Serves: 3-4
Ingredients
For marinade:
- 1 block of tempeh
- 1 ½ tsp red chili powder
- 1 tsp coriander powder
- 2-3 tbsp water
- 1 tbsp ginger garlic paste
- Salt to taste
For gravy:
- Oil
- 1 tbsp ginger garlic paste
- 1 large sized onion (finely chopped)
- 2 medium sized tomatoes (finely chopped)
- 1 ½ tsp chili powder
- ½ cup plant milk
Method:
- Marinate the tempeh cut into medium sized blocks with 1 ½ tsp red chili powder, 1 tsp coriander powder, 2-3 tbsp water, 1 tbsp ginger garlic paste and salt to taste.
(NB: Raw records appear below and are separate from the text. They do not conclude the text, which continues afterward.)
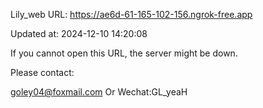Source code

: Lily_web URL: https://ae6d-61-165-102-156.ngrok-free.app

Updated at: 2024-12-10 14:20:08

If you cannot open this URL, the server might be down.

Please contact: 

goley04@foxmail.com Or Wechat:GL_yeaH
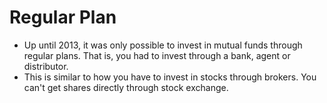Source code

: # Regular Plan

- Up until 2013, it was only possible to invest in mutual funds through regular plans. That is, you had to invest through a bank, agent or distributor.
- This is similar to how you have to invest in stocks through brokers. You can't get shares directly through stock exchange.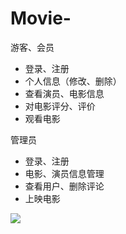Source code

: # Movie-
游客、会员
* 登录、注册
* 个人信息（修改、删除）
* 查看演员、电影信息
* 对电影评分、评价
* 观看电影

管理员
* 登录、注册
* 电影、演员信息管理
* 查看用户、删除评论
* 上映电影

![](https://github.com/lvhang1996/Movie-/raw/photoToShow/1.png)  
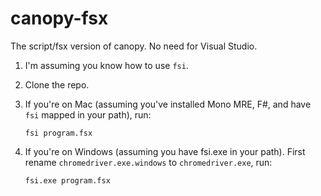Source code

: canopy-fsx
==========

The script/fsx version of canopy. No need for Visual Studio.

1. I'm assuming you know how to use `fsi`.

2. Clone the repo.

3. If you're on Mac (assuming you've installed Mono MRE, F#, and have `fsi` mapped in your path), run:

    `fsi program.fsx`
    
4. If you're on Windows (assuming you have fsi.exe in your path). First rename `chromedriver.exe.windows` to `chromedriver.exe`, run:

    `fsi.exe program.fsx`
    
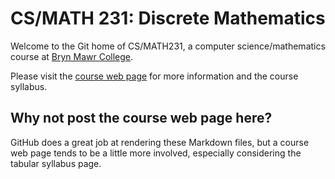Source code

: CS/MATH 231: Discrete Mathematics
=================================

Welcome to the Git home of CS/MATH231, a computer science/mathematics course at
[Bryn Mawr College](http://cs.brynmawr.edu/).

Please visit the [course web page](http://cs.brynmawr.edu/Courses/cs231/fall2017)
for more information and the course syllabus.

Why not post the course web page here?
--------------------------------------

GitHub does a great job at rendering these Markdown files, but a course web page
tends to be a little more involved, especially considering the tabular syllabus
page.

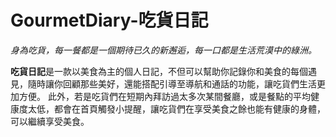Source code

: # GourmetDiary-吃貨日記



*身為吃貨，每一餐都是一個期待已久的新邂逅，每一口都是生活荒漠中的綠洲。*

**吃貨日記**是一款以美食為主的個人日記，不但可以幫助你記錄你和美食的每個遇見，隨時讓你回顧那些美好，還能搭配引導至導航和通話的功能，讓吃貨們生活更加方便。
此外，若是吃貨們在短期內拜訪過太多次某間餐廳，或是餐點的平均健康度太低，都會在首頁觸發小提醒，讓吃貨們在享受美食之餘也能有健康的身體，可以繼續享受美食。
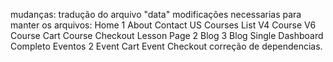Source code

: mudanças:
tradução do arquivo "data"
modificações necessarias para manter os arquivos:
    Home 1
    About
    Contact US
    Courses List V4
    Course V6
    Course Cart
    Course Checkout
    Lesson Page 2
    Blog 3
    Blog Single
    Dashboard Completo
    Eventos 2
    Event Cart
    Event Checkout
correção de dependencias.
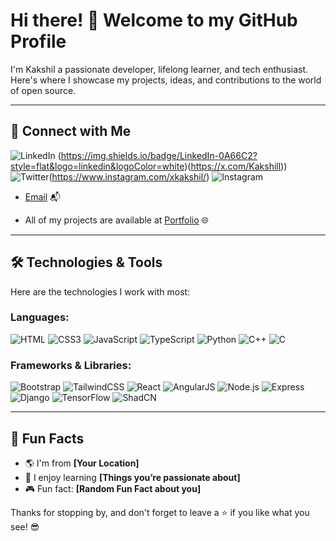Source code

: # Hi there! 👋 Welcome to my GitHub Profile

I'm Kakshil a passionate developer, lifelong learner, and tech enthusiast. Here's where I showcase my projects, ideas, and contributions to the world of open source.

---
## 🤝 Connect with Me

![LinkedIn](www.linkedin.com/in/kakshil-kumar-957354294) (https://img.shields.io/badge/LinkedIn-0A66C2?style=flat&logo=linkedin&logoColor=white)(https://x.com/Kakshill)) ![Twitter](https://img.shields.io/badge/Twitter-1DA1F2?style=flat&logo=twitter&logoColor=white)(https://www.instagram.com/xkakshil/) ![Instagram](https://img.shields.io/badge/Instagram-E4405F?style=flat&logo=instagram&logoColor=white)
- [Email](mailto:kakshilx12@gmail.com) 📬

- All of my projects are available at [Portfolio]([https://kakshil.netlify.app]) 🌐
---

## 🛠 Technologies & Tools

Here are the technologies I work with most:

### **Languages:**
![HTML](https://img.shields.io/badge/HTML-E34F26?style=flat&logo=html5&logoColor=white) 
![CSS3](https://img.shields.io/badge/CSS3-1572B6?style=flat&logo=css3&logoColor=white) 
![JavaScript](https://img.shields.io/badge/JavaScript-F7DF1E?style=flat&logo=javascript&logoColor=black) 
![TypeScript](https://img.shields.io/badge/TypeScript-007ACC?style=flat&logo=typescript&logoColor=white) 
![Python](https://img.shields.io/badge/Python-3776AB?style=flat&logo=python&logoColor=white) 
![C++](https://img.shields.io/badge/C++-00599C?style=flat&logo=cplusplus&logoColor=white) 
![C](https://img.shields.io/badge/C-A8B9CC?style=flat&logo=c&logoColor=white)

### **Frameworks & Libraries:**
![Bootstrap](https://img.shields.io/badge/Bootstrap-7952B3?style=flat&logo=bootstrap&logoColor=white) 
![TailwindCSS](https://img.shields.io/badge/TailwindCSS-06B6D4?style=flat&logo=tailwindcss&logoColor=white) 
![React](https://img.shields.io/badge/React-61DAFB?style=flat&logo=react&logoColor=black) 
![AngularJS](https://img.shields.io/badge/AngularJS-E23237?style=flat&logo=angularjs&logoColor=white) 
![Node.js](https://img.shields.io/badge/Node.js-339933?style=flat&logo=node.js&logoColor=white) 
![Express](https://img.shields.io/badge/Express-000000?style=flat&logo=express&logoColor=white) 
![Django](https://img.shields.io/badge/Django-092E20?style=flat&logo=django&logoColor=white) 
![TensorFlow](https://img.shields.io/badge/TensorFlow-FF6F00?style=flat&logo=tensorflow&logoColor=white) 
![ShadCN](https://img.shields.io/badge/ShadCN-000000?style=flat&logo=shadcn&logoColor=white)

---

## 🎯 Fun Facts

- 🌎 I'm from **[Your Location]**
- 🧠 I enjoy learning **[Things you’re passionate about]**
- 🎮 Fun fact: **[Random Fun Fact about you]**

Thanks for stopping by, and don't forget to leave a ⭐ if you like what you see! 😎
- Keep aside for marination for 4 hrs
- Once marinated, cook the tempeh in a pan in 2 tbsp oil and keep aside
- In a pan, add 1 tbsp oil and saute 1 tbsp ginger garlic paste, 1 finely chopped large sized onion till they turn translucent
- Add 2 finely chopped medium sized tomatoes, 1 ½ tsp chili powder, 2 tsp cumin powder, ½ tsp turmeric powder and salt to taste.
- Add 2 tsp coriander powder. Mix well and cook till the vegetables are cooked
- Add 2 tbsp of cashew nuts, 1 ½ tsp sugar, ½ cup plant milk. Mix well
- After 1-2 minutes, cool the mix and blend it to a gravy
- Add the gravy in the pan and throw in the pan toasted tempeh
- Mix it all well so the tempeh is covered in gravy ad cook for another 2 minutes
- Finish it with some finely chopped coriander
- Tempeh tikka masala is ready to be served.